• [REQUIREMENT]: Give the number of lines in the data below where the string "asia" occurs, and nothing else.

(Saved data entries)
=======

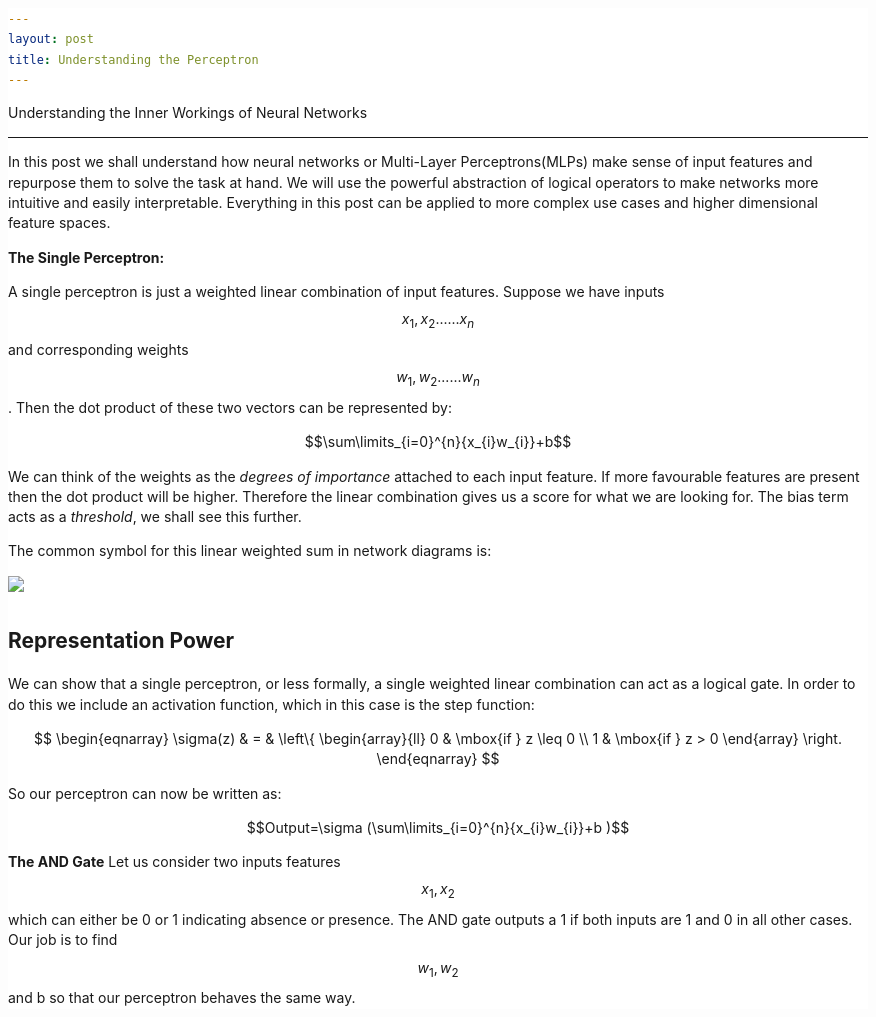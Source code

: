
 ```yaml
---
layout: post
title: Understanding the Perceptron
---
```

Understanding the Inner Workings of Neural Networks

---


In this post we shall understand how neural networks or Multi-Layer Perceptrons(MLPs) make sense of input features and repurpose them to solve the task at hand. We will use the powerful abstraction of logical operators to make networks more intuitive and easily interpretable. Everything in this post can be applied to more complex use cases and higher dimensional feature spaces.


**The Single Perceptron:**

A single perceptron is just a weighted linear combination of input features. Suppose we have inputs $$x_{1}, x_{2}......x_{n}$$ and corresponding weights $$w_{1}, w_{2}......w_{n}$$. Then the dot product of these two vectors can be represented by: 

$$\sum\limits_{i=0}^{n}{x_{i}w_{i}}+b$$ 

We can think of the weights as the *degrees of importance* attached to each input feature. If more favourable features are present then the dot product will be higher. Therefore the linear combination gives us a score for what we are looking for. The bias term acts as a *threshold*, we shall see this further.

The common symbol for this linear weighted sum in network diagrams is:

<img src="https://github.com/bluesky314/bluesky314.github.io/blob/master/images/linearsymbol.png?raw=true" >



## Representation Power

We can show that a single perceptron, or less formally, a single weighted linear combination can act as a logical gate. In order to do this we include an activation function, which in this case is the step function: 

$$ 
\begin{eqnarray}
  \sigma(z) & = & \left\{ \begin{array}{ll}
      0 & \mbox{if } z \leq 0 \\
      1 & \mbox{if } z > 0
      \end{array} \right.
\end{eqnarray}
$$

So our perceptron can now be written as:

$$Output=\sigma (\sum\limits_{i=0}^{n}{x_{i}w_{i}}+b )$$


**The AND Gate**
Let us consider two inputs features $$x_{1}, x_{2}$$ which can either be 0 or 1 indicating absence or presence. The AND gate outputs a 1 if both inputs are 1 and 0 in all other cases. Our job is to find $$w_{1}, w_{2}$$ and b so that our perceptron behaves the same way. 
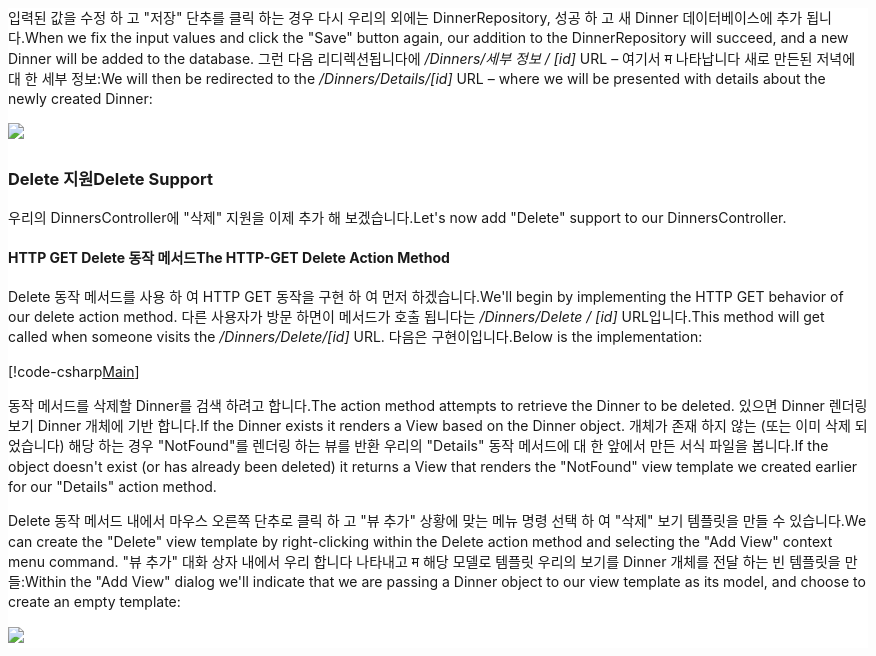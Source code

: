 <span data-ttu-id="ed6f4-305">입력된 값을 수정 하 고 "저장" 단추를 클릭 하는 경우 다시 우리의 외에는 DinnerRepository, 성공 하 고 새 Dinner 데이터베이스에 추가 됩니다.</span><span class="sxs-lookup"><span data-stu-id="ed6f4-305">When we fix the input values and click the "Save" button again, our addition to the DinnerRepository will succeed, and a new Dinner will be added to the database.</span></span> <span data-ttu-id="ed6f4-306">그런 다음 리디렉션됩니다에 */Dinners/세부 정보 / [id]* URL – 여기서 म 나타납니다 새로 만든된 저녁에 대 한 세부 정보:</span><span class="sxs-lookup"><span data-stu-id="ed6f4-306">We will then be redirected to the */Dinners/Details/[id]* URL – where we will be presented with details about the newly created Dinner:</span></span>

![](provide-crud-create-read-update-delete-data-form-entry-support/_static/image16.png)

### <a name="delete-support"></a><span data-ttu-id="ed6f4-307">Delete 지원</span><span class="sxs-lookup"><span data-stu-id="ed6f4-307">Delete Support</span></span>

<span data-ttu-id="ed6f4-308">우리의 DinnersController에 "삭제" 지원을 이제 추가 해 보겠습니다.</span><span class="sxs-lookup"><span data-stu-id="ed6f4-308">Let's now add "Delete" support to our DinnersController.</span></span>

#### <a name="the-http-get-delete-action-method"></a><span data-ttu-id="ed6f4-309">HTTP GET Delete 동작 메서드</span><span class="sxs-lookup"><span data-stu-id="ed6f4-309">The HTTP-GET Delete Action Method</span></span>

<span data-ttu-id="ed6f4-310">Delete 동작 메서드를 사용 하 여 HTTP GET 동작을 구현 하 여 먼저 하겠습니다.</span><span class="sxs-lookup"><span data-stu-id="ed6f4-310">We'll begin by implementing the HTTP GET behavior of our delete action method.</span></span> <span data-ttu-id="ed6f4-311">다른 사용자가 방문 하면이 메서드가 호출 됩니다는 */Dinners/Delete / [id]* URL입니다.</span><span class="sxs-lookup"><span data-stu-id="ed6f4-311">This method will get called when someone visits the */Dinners/Delete/[id]* URL.</span></span> <span data-ttu-id="ed6f4-312">다음은 구현이입니다.</span><span class="sxs-lookup"><span data-stu-id="ed6f4-312">Below is the implementation:</span></span>

[!code-csharp[Main](provide-crud-create-read-update-delete-data-form-entry-support/samples/sample28.cs)]

<span data-ttu-id="ed6f4-313">동작 메서드를 삭제할 Dinner를 검색 하려고 합니다.</span><span class="sxs-lookup"><span data-stu-id="ed6f4-313">The action method attempts to retrieve the Dinner to be deleted.</span></span> <span data-ttu-id="ed6f4-314">있으면 Dinner 렌더링 보기 Dinner 개체에 기반 합니다.</span><span class="sxs-lookup"><span data-stu-id="ed6f4-314">If the Dinner exists it renders a View based on the Dinner object.</span></span> <span data-ttu-id="ed6f4-315">개체가 존재 하지 않는 (또는 이미 삭제 되었습니다) 해당 하는 경우 "NotFound"를 렌더링 하는 뷰를 반환 우리의 "Details" 동작 메서드에 대 한 앞에서 만든 서식 파일을 봅니다.</span><span class="sxs-lookup"><span data-stu-id="ed6f4-315">If the object doesn't exist (or has already been deleted) it returns a View that renders the "NotFound" view template we created earlier for our "Details" action method.</span></span>

<span data-ttu-id="ed6f4-316">Delete 동작 메서드 내에서 마우스 오른쪽 단추로 클릭 하 고 "뷰 추가" 상황에 맞는 메뉴 명령 선택 하 여 "삭제" 보기 템플릿을 만들 수 있습니다.</span><span class="sxs-lookup"><span data-stu-id="ed6f4-316">We can create the "Delete" view template by right-clicking within the Delete action method and selecting the "Add View" context menu command.</span></span> <span data-ttu-id="ed6f4-317">"뷰 추가" 대화 상자 내에서 우리 합니다 나타내고 म 해당 모델로 템플릿 우리의 보기를 Dinner 개체를 전달 하는 빈 템플릿을 만들:</span><span class="sxs-lookup"><span data-stu-id="ed6f4-317">Within the "Add View" dialog we'll indicate that we are passing a Dinner object to our view template as its model, and choose to create an empty template:</span></span>

![](provide-crud-create-read-update-delete-data-form-entry-support/_static/image17.png)
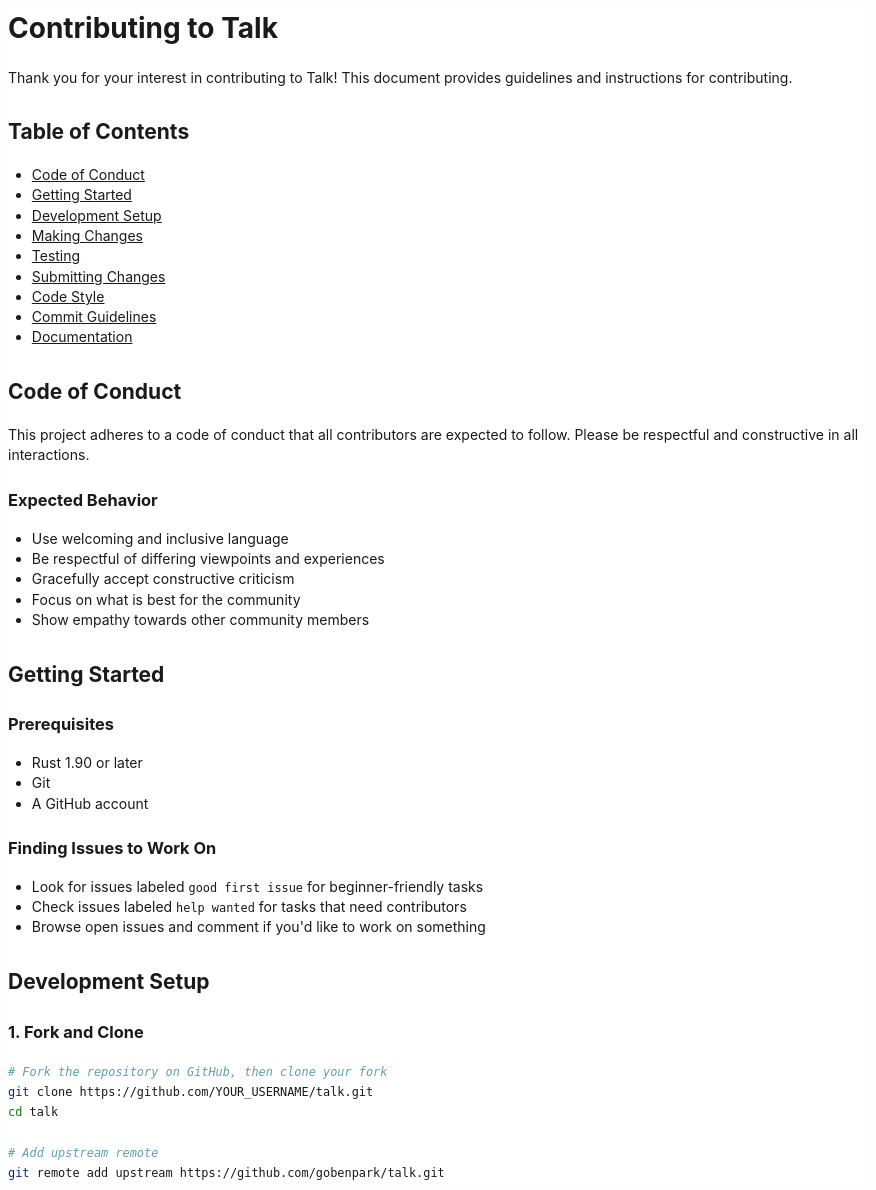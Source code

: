 # Contributing to Talk

Thank you for your interest in contributing to Talk! This document provides guidelines and instructions for contributing.

## Table of Contents

- [Code of Conduct](#code-of-conduct)
- [Getting Started](#getting-started)
- [Development Setup](#development-setup)
- [Making Changes](#making-changes)
- [Testing](#testing)
- [Submitting Changes](#submitting-changes)
- [Code Style](#code-style)
- [Commit Guidelines](#commit-guidelines)
- [Documentation](#documentation)

## Code of Conduct

This project adheres to a code of conduct that all contributors are expected to follow. Please be respectful and constructive in all interactions.

### Expected Behavior

- Use welcoming and inclusive language
- Be respectful of differing viewpoints and experiences
- Gracefully accept constructive criticism
- Focus on what is best for the community
- Show empathy towards other community members

## Getting Started

### Prerequisites

- Rust 1.90 or later
- Git
- A GitHub account

### Finding Issues to Work On

- Look for issues labeled `good first issue` for beginner-friendly tasks
- Check issues labeled `help wanted` for tasks that need contributors
- Browse open issues and comment if you'd like to work on something

## Development Setup

### 1. Fork and Clone

```bash
# Fork the repository on GitHub, then clone your fork
git clone https://github.com/YOUR_USERNAME/talk.git
cd talk

# Add upstream remote
git remote add upstream https://github.com/gobenpark/talk.git
```
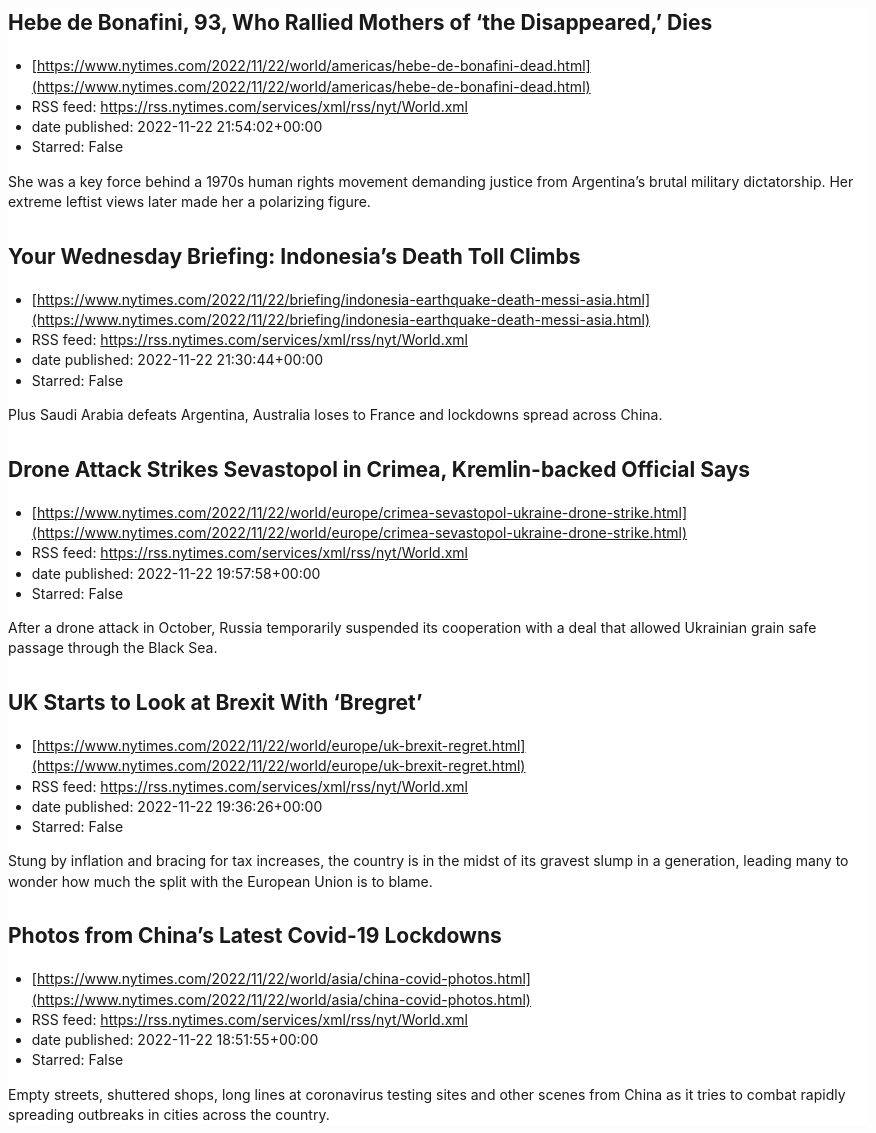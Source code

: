 ## Hebe de Bonafini, 93, Who Rallied Mothers of ‘the Disappeared,’ Dies
 - [https://www.nytimes.com/2022/11/22/world/americas/hebe-de-bonafini-dead.html](https://www.nytimes.com/2022/11/22/world/americas/hebe-de-bonafini-dead.html)
 - RSS feed: https://rss.nytimes.com/services/xml/rss/nyt/World.xml
 - date published: 2022-11-22 21:54:02+00:00
 - Starred: False

She was a key force behind a 1970s human rights movement demanding justice from Argentina’s brutal military dictatorship. Her extreme leftist views later made her a polarizing figure.

## Your Wednesday Briefing: Indonesia’s Death Toll Climbs
 - [https://www.nytimes.com/2022/11/22/briefing/indonesia-earthquake-death-messi-asia.html](https://www.nytimes.com/2022/11/22/briefing/indonesia-earthquake-death-messi-asia.html)
 - RSS feed: https://rss.nytimes.com/services/xml/rss/nyt/World.xml
 - date published: 2022-11-22 21:30:44+00:00
 - Starred: False

Plus Saudi Arabia defeats Argentina, Australia loses to France and lockdowns spread across China.

## Drone Attack Strikes Sevastopol in Crimea, Kremlin-backed Official Says
 - [https://www.nytimes.com/2022/11/22/world/europe/crimea-sevastopol-ukraine-drone-strike.html](https://www.nytimes.com/2022/11/22/world/europe/crimea-sevastopol-ukraine-drone-strike.html)
 - RSS feed: https://rss.nytimes.com/services/xml/rss/nyt/World.xml
 - date published: 2022-11-22 19:57:58+00:00
 - Starred: False

After a drone attack in October, Russia temporarily suspended its cooperation with a deal that allowed Ukrainian grain safe passage through the Black Sea.

## UK Starts to Look at Brexit With ‘Bregret’
 - [https://www.nytimes.com/2022/11/22/world/europe/uk-brexit-regret.html](https://www.nytimes.com/2022/11/22/world/europe/uk-brexit-regret.html)
 - RSS feed: https://rss.nytimes.com/services/xml/rss/nyt/World.xml
 - date published: 2022-11-22 19:36:26+00:00
 - Starred: False

Stung by inflation and bracing for tax increases, the country is in the midst of its gravest slump in a generation, leading many to wonder how much the split with the European Union is to blame.

## Photos from China’s Latest Covid-19 Lockdowns
 - [https://www.nytimes.com/2022/11/22/world/asia/china-covid-photos.html](https://www.nytimes.com/2022/11/22/world/asia/china-covid-photos.html)
 - RSS feed: https://rss.nytimes.com/services/xml/rss/nyt/World.xml
 - date published: 2022-11-22 18:51:55+00:00
 - Starred: False

Empty streets, shuttered shops, long lines at coronavirus testing sites and other scenes from China as it tries to combat rapidly spreading outbreaks in cities across the country.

=======

• [TASK OUTPUT]: 2